A multicenter phase II study of preoperative chemoradiotherapy with S-1 plus oxaliplatin for locally advanced rectal cancer (SHOGUN trial).

作者信息

Matsusaka Satoshi, Ishihara Soichiro, Kondo Keisaku, Horie Hisanaga, Uehara Keisuke, Oguchi Masahiko, Murofushi Keiko, Ueno Masashi, Mizunuma Nobuyuki, Shimbo Taiju, Kato Daiki, Okuda Junji, Hashiguchi Yojiro, Nakazawa Masanori, Sunami Eiji, Kawai Kazushige, Yamashita Hideomi, Okada Tohru, Ishikawa Yuichi, Nakajima Toshifusa, Watanabe Toshiaki

机构信息

Department of Gastroenterology, Cancer Institute Hospital, Koto-ku, Japan.

Department of Surgical Oncology, University of Tokyo, Bunkyo-ku, Japan.

出版信息

Radiother Oncol. 2015 Aug;116(2):209-13. doi: 10.1016/j.radonc.2015.08.002. Epub 2015 Aug 31.
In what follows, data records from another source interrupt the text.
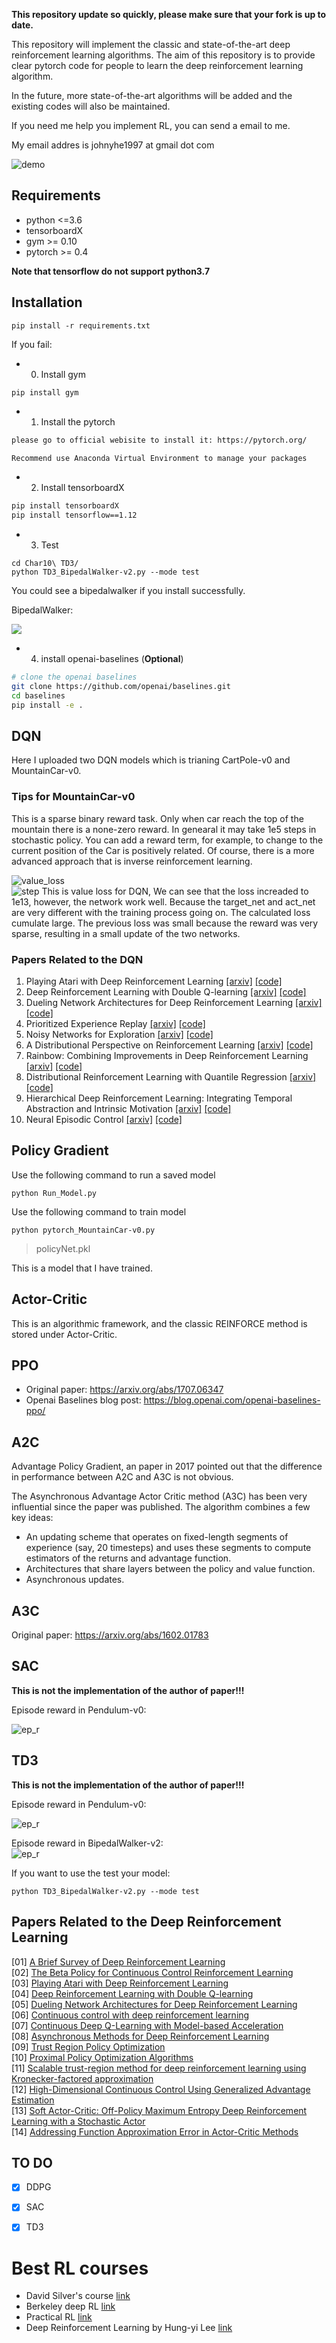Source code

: **This repository update so quickly, please make sure that your fork is up to date.**

This repository will implement the classic and state-of-the-art deep reinforcement learning algorithms. The aim of this repository is to provide clear pytorch code for people to learn the deep reinforcement learning algorithm. 

In the future, more state-of-the-art algorithms will be added and the existing codes will also be maintained.

If you need me help you implement RL, you can send a email to me.

My email addres is johnyhe1997 at gmail dot com

![demo](https://github.com/sweetice/Deep-reinforcement-learning-with-pytorch/blob/master/figures/grid.gif)

## Requirements
- python <=3.6 
- tensorboardX
- gym >= 0.10
- pytorch >= 0.4

**Note that tensorflow do not support python3.7** 

## Installation

```
pip install -r requirements.txt
```

If you fail:  

- 0. Install gym

```
pip install gym
```



- 1. Install the pytorch
```bash
please go to official webisite to install it: https://pytorch.org/

Recommend use Anaconda Virtual Environment to manage your packages

```

- 2. Install tensorboardX
```bash
pip install tensorboardX
pip install tensorflow==1.12
```

- 3. Test 
```
cd Char10\ TD3/
python TD3_BipedalWalker-v2.py --mode test
```

You could see a bipedalwalker if you install successfully.

BipedalWalker: 

![](https://github.com/sweetice/Deep-reinforcement-learning-with-pytorch/blob/master/figures/test.png)

- 4. install openai-baselines (**Optional**)

```bash
# clone the openai baselines
git clone https://github.com/openai/baselines.git
cd baselines
pip install -e .

```

## DQN

Here I uploaded two DQN models which is trianing CartPole-v0 and MountainCar-v0.

### Tips for MountainCar-v0

This is a sparse binary reward task. Only when car reach the top of the mountain there is a none-zero reward. In genearal it may take 1e5 steps in stochastic policy. You can add a reward term, for example, to change to the current position of the Car is positively related. Of course, there is a more advanced approach that is inverse reinforcement learning.

![value_loss](https://github.com/sweetice/Deep-reinforcement-learning-with-pytorch/blob/master/Char01%20DQN/DQN/pic/value_loss.jpg)   
![step](https://github.com/sweetice/Deep-reinforcement-learning-with-pytorch/blob/master/Char01%20DQN/DQN/pic/finish_episode.jpg) 
This is value loss for DQN, We can see that the loss increaded to 1e13, however, the network work well. Because the target_net and act_net are very different with the training process going on. The calculated loss cumulate large. The previous loss was small because the reward was very sparse, resulting in a small update of the two networks.

### Papers Related to the DQN


  1. Playing Atari with Deep Reinforcement Learning [[arxiv]](https://www.cs.toronto.edu/~vmnih/docs/dqn.pdf) [[code]](https://github.com/higgsfield/RL-Adventure/blob/master/1.dqn.ipynb)
  2. Deep Reinforcement Learning with Double Q-learning [[arxiv]](https://arxiv.org/abs/1509.06461) [[code]](https://github.com/higgsfield/RL-Adventure/blob/master/2.double%20dqn.ipynb)
  3. Dueling Network Architectures for Deep Reinforcement Learning [[arxiv]](https://arxiv.org/abs/1511.06581) [[code]](https://github.com/higgsfield/RL-Adventure/blob/master/3.dueling%20dqn.ipynb)
  4. Prioritized Experience Replay [[arxiv]](https://arxiv.org/abs/1511.05952) [[code]](https://github.com/higgsfield/RL-Adventure/blob/master/4.prioritized%20dqn.ipynb)
  5. Noisy Networks for Exploration [[arxiv]](https://arxiv.org/abs/1706.10295) [[code]](https://github.com/higgsfield/RL-Adventure/blob/master/5.noisy%20dqn.ipynb)
  6. A Distributional Perspective on Reinforcement Learning [[arxiv]](https://arxiv.org/pdf/1707.06887.pdf) [[code]](https://github.com/higgsfield/RL-Adventure/blob/master/6.categorical%20dqn.ipynb)
  7. Rainbow: Combining Improvements in Deep Reinforcement Learning [[arxiv]](https://arxiv.org/abs/1710.02298) [[code]](https://github.com/higgsfield/RL-Adventure/blob/master/7.rainbow%20dqn.ipynb)
  8. Distributional Reinforcement Learning with Quantile Regression [[arxiv]](https://arxiv.org/pdf/1710.10044.pdf) [[code]](https://github.com/higgsfield/RL-Adventure/blob/master/8.quantile%20regression%20dqn.ipynb)
  9. Hierarchical Deep Reinforcement Learning: Integrating Temporal Abstraction and Intrinsic Motivation  [[arxiv]](https://arxiv.org/abs/1604.06057) [[code]](https://github.com/higgsfield/RL-Adventure/blob/master/9.hierarchical%20dqn.ipynb)
  10. Neural Episodic Control [[arxiv]](https://arxiv.org/pdf/1703.01988.pdf) [[code]](#)


## Policy Gradient


Use the following command to run a saved model


```
python Run_Model.py
```


Use the following command to train model


```
python pytorch_MountainCar-v0.py
```



> policyNet.pkl

This is a model that I have trained.


## Actor-Critic

This is an algorithmic framework, and the classic REINFORCE method is stored under Actor-Critic.

## PPO  

- Original paper: https://arxiv.org/abs/1707.06347
- Openai Baselines blog post: https://blog.openai.com/openai-baselines-ppo/


## A2C

Advantage Policy Gradient, an paper in 2017 pointed out that the difference in performance between A2C and A3C is not obvious.

The Asynchronous Advantage Actor Critic method (A3C) has been very influential since the paper was published. The algorithm combines a few key ideas:

- An updating scheme that operates on fixed-length segments of experience (say, 20 timesteps) and uses these segments to compute estimators of the returns and advantage function.
- Architectures that share layers between the policy and value function.
- Asynchronous updates.

## A3C

Original paper: https://arxiv.org/abs/1602.01783

## SAC

**This is not the implementation of the author of paper!!!**

Episode reward in Pendulum-v0:

![ep_r](https://github.com/sweetice/Deep-reinforcement-learning-with-pytorch/blob/master/Char09%20SAC/SAC_ep_r_curve.png)

## TD3

**This is not the implementation of the author of paper!!!**  

Episode reward in Pendulum-v0:  

![ep_r](https://github.com/sweetice/Deep-reinforcement-learning-with-pytorch/blob/master/Char10%20TD3/TD3_Pendulum-v0.png)  

Episode reward in BipedalWalker-v2:  
![ep_r](https://github.com/sweetice/Deep-reinforcement-learning-with-pytorch/blob/master/Char10%20TD3/Episode_reward_TD3_BipedakWalker.png)  

If you want to use the test your model:

```
python TD3_BipedalWalker-v2.py --mode test
```

## Papers Related to the Deep Reinforcement Learning
[01] [A Brief Survey of Deep Reinforcement Learning](https://arxiv.org/abs/1708.05866)  
[02] [The Beta Policy for Continuous Control Reinforcement Learning](https://www.ri.cmu.edu/wp-content/uploads/2017/06/thesis-Chou.pdf)  
[03] [Playing Atari with Deep Reinforcement Learning](https://www.cs.toronto.edu/~vmnih/docs/dqn.pdf)  
[04] [Deep Reinforcement Learning with Double Q-learning](https://arxiv.org/abs/1509.06461)  
[05] [Dueling Network Architectures for Deep Reinforcement Learning](https://arxiv.org/abs/1511.06581)  
[06] [Continuous control with deep reinforcement learning](https://arxiv.org/abs/1509.02971)  
[07] [Continuous Deep Q-Learning with Model-based Acceleration](https://arxiv.org/abs/1603.00748)  
[08] [Asynchronous Methods for Deep Reinforcement Learning](https://arxiv.org/abs/1602.01783)  
[09] [Trust Region Policy Optimization](https://arxiv.org/abs/1502.05477)  
[10] [Proximal Policy Optimization Algorithms](https://arxiv.org/abs/1707.06347)  
[11] [Scalable trust-region method for deep reinforcement learning using Kronecker-factored approximation](https://arxiv.org/abs/1708.05144)  
[12] [High-Dimensional Continuous Control Using Generalized Advantage Estimation](https://arxiv.org/abs/1506.02438)  
[13] [Soft Actor-Critic: Off-Policy Maximum Entropy Deep Reinforcement Learning with a Stochastic Actor](https://arxiv.org/abs/1801.01290)  
[14] [Addressing Function Approximation Error in Actor-Critic Methods](https://arxiv.org/abs/1802.09477)  

## TO DO
- [x] DDPG
- [x] SAC
- [x] TD3


# Best RL courses
- David Silver's course [link](http://www0.cs.ucl.ac.uk/staff/d.silver/web/Teaching.html)
- Berkeley deep RL [link](http://rll.berkeley.edu/deeprlcourse/)
- Practical RL [link](https://github.com/yandexdataschool/Practical_RL)
- Deep Reinforcement Learning by Hung-yi Lee [link](https://www.youtube.com/playlist?list=PLJV_el3uVTsODxQFgzMzPLa16h6B8kWM_)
DOI:10.1016/j.radonc.2015.08.002
PMID:26337743
Abstract

PURPOSE

This study was designed to evaluate the safety and efficacy of adding oxaliplatin to preoperative chemoradiotherapy (CRT) with S-1 in patients with locally advanced rectal carcinoma (LARC).

PATIENTS AND METHODS

This was a multicenter phase II study in patients with histologically proven clinical stage T3 or T4 (any N, M0) LARC. Patients preoperatively received oral S-1 (80 mg/m(2)/day on days 1-5, 8-12, 22-27, and 29-33) and infusional oxaliplatin (60 mg/m(2) days on 1, 8, 22, and 29) plus radiotherapy (50.4 Gy), with a chemotherapy gap in the third week of radiotherapy. Pathological complete response (pCR) was the primary endpoint. Secondary endpoints included toxicity, compliance, R0 resection rate, and downstaging rate.

RESULTS

A total of 45 patients were enrolled at six centers in Japan. All 45 patients received CRT, and 44 underwent operation. A pCR was achieved in 12 (27.3%) of the 44 patients who underwent surgery. Near-total tumor regression was confirmed in 47.7%. There were no grade 4 adverse events, and 11.1% of the patients had grade 3 adverse events. R0 resection was achieved in 95.5% of the patients.

CONCLUSION

Preoperative CRT with S-1 plus oxaliplatin had a high pCR rate and a favorable toxicity profile.

摘要

目的

本研究旨在评估在局部晚期直肠癌(LARC)患者中,术前同步放化疗(CRT)联合S-1方案加用奥沙利铂的安全性和有效性。

患者与方法

这是一项针对组织学确诊为临床分期T3或T4(任何N,M0)的LARC患者的多中心II期研究。患者术前接受口服S-1(第1 - 5天、8 - 12天、22 - 27天和29 - 33天,80 mg/m²/天)、静脉滴注奥沙利铂(第1、8、22和29天,60 mg/m²)以及放疗(50.4 Gy),放疗第三周有化疗间歇期。病理完全缓解(pCR)是主要终点。次要终点包括毒性、依从性、R0切除率和降期率。

结果

日本六个中心共纳入45例患者。所有45例患者均接受了CRT,44例接受了手术。44例接受手术的患者中有12例(27.3%)达到pCR。47.7%的患者确认肿瘤接近完全消退。无4级不良事件发生,11.1%的患者发生3级不良事件。95.5%的患者实现了R0切除。

结论

术前CRT联合S-1加奥沙利铂具有较高的pCR率和良好的毒性特征。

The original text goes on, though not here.